# [Required work]
Once the line with "In the constrained" is found, repeat exactly that line and every one after it until the data below ends, including the last line.

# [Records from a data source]
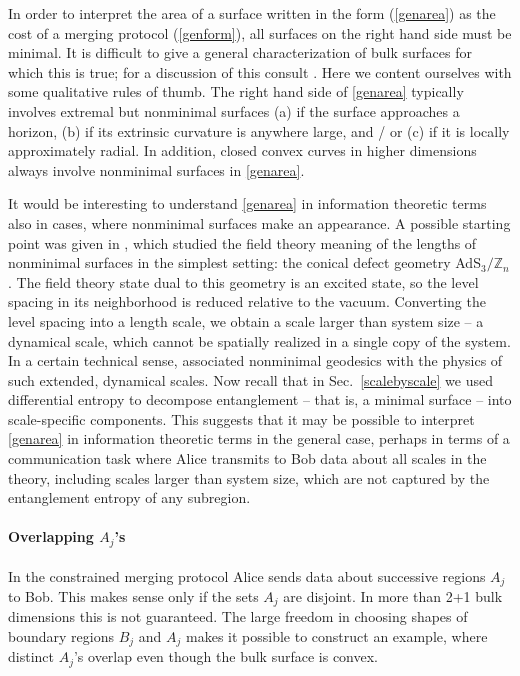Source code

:\documentclass[12pt]{article}
\begin{document}
In order to interpret the area of a surface written in the form (\ref{genarea}) as the cost of a merging protocol (\ref{genform}), all surfaces on the right hand side must be minimal. It is difficult to give a general characterization of bulk surfaces for which this is true; for a discussion of this consult \cite{xi}. Here we content ourselves with some qualitative rules of thumb. The right hand side of \eqref{genarea} typically involves extremal but nonminimal surfaces (a) if the surface approaches a horizon, (b) if its extrinsic curvature is anywhere large, and / or (c) if it is locally  approximately radial. In addition, closed convex curves in higher dimensions always involve nonminimal surfaces in \eqref{genarea}.

It would be interesting to understand \eqref{genarea} in information theoretic terms also in cases, where nonminimal surfaces make an appearance. A possible starting point was given in \cite{entwinement}, which studied the field theory meaning of the lengths of nonminimal surfaces in the simplest setting: the conical defect geometry AdS$_3 / \mathbb{Z}_n$. The field theory state dual to this geometry is an excited state, so the level spacing in its neighborhood is reduced relative to the vacuum. Converting the level spacing into a length scale, we obtain a scale larger than system size -- a dynamical scale, which cannot be spatially realized in a single copy of the system. In a certain technical sense, \cite{entwinement} associated nonminimal geodesics with the physics of such extended, dynamical scales. Now recall that in Sec.~\ref{scalebyscale} we used differential entropy to decompose entanglement -- that is, a minimal surface -- into scale-specific components. This suggests that it may be possible to interpret \eqref{genarea} in information theoretic terms in the general case, perhaps in terms of a communication task where Alice transmits to Bob data about all scales in the theory, including scales larger than system size, which are not captured by the entanglement entropy of any subregion.

\paragraph{Overlapping $A_j$'s}
In the constrained merging protocol Alice sends data about successive regions $A_j$ to Bob. This makes sense only if the sets $A_j$ are disjoint. In more than 2+1 bulk dimensions this is not guaranteed. The large freedom in choosing shapes of boundary regions $B_j$ and $A_j$ makes it possible to construct an example, where distinct $A_j$'s overlap even though the bulk surface is convex.
\end{document}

# [Task result]
In the constrained merging protocol Alice sends data about successive regions $A_j$ to Bob. This makes sense only if the sets $A_j$ are disjoint. In more than 2+1 bulk dimensions this is not guaranteed. The large freedom in choosing shapes of boundary regions $B_j$ and $A_j$ makes it possible to construct an example, where distinct $A_j$'s overlap even though the bulk surface is convex.
\end{document}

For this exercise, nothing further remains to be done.